[Collected data]
┌────────
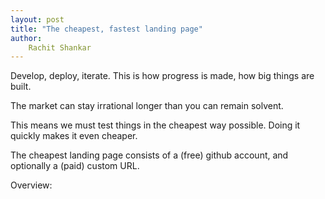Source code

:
 ```yaml
---
layout: post
title: "The cheapest, fastest landing page"
author: 
    Rachit Shankar
---
```


Develop, deploy, iterate. This is how progress is made, how big things are built. 

The market can stay irrational longer than you can remain solvent. 

This means we must test things in the cheapest way possible. Doing it quickly makes it even cheaper. 

The cheapest landing page consists of a (free) github account, and optionally a (paid) custom URL.

Overview:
└────────
▶ WHAT NEEDS TO BE DONE
Exactly as given, transcribe every line of the data, but not its images.

▶ SOLVED PROBLEM
Source code

:
 ```yaml
---
layout: post
title: "The cheapest, fastest landing page"
author: 
    Rachit Shankar
---
```


Develop, deploy, iterate. This is how progress is made, how big things are built. 

The market can stay irrational longer than you can remain solvent. 

This means we must test things in the cheapest way possible. Doing it quickly makes it even cheaper. 

The cheapest landing page consists of a (free) github account, and optionally a (paid) custom URL.

Overview:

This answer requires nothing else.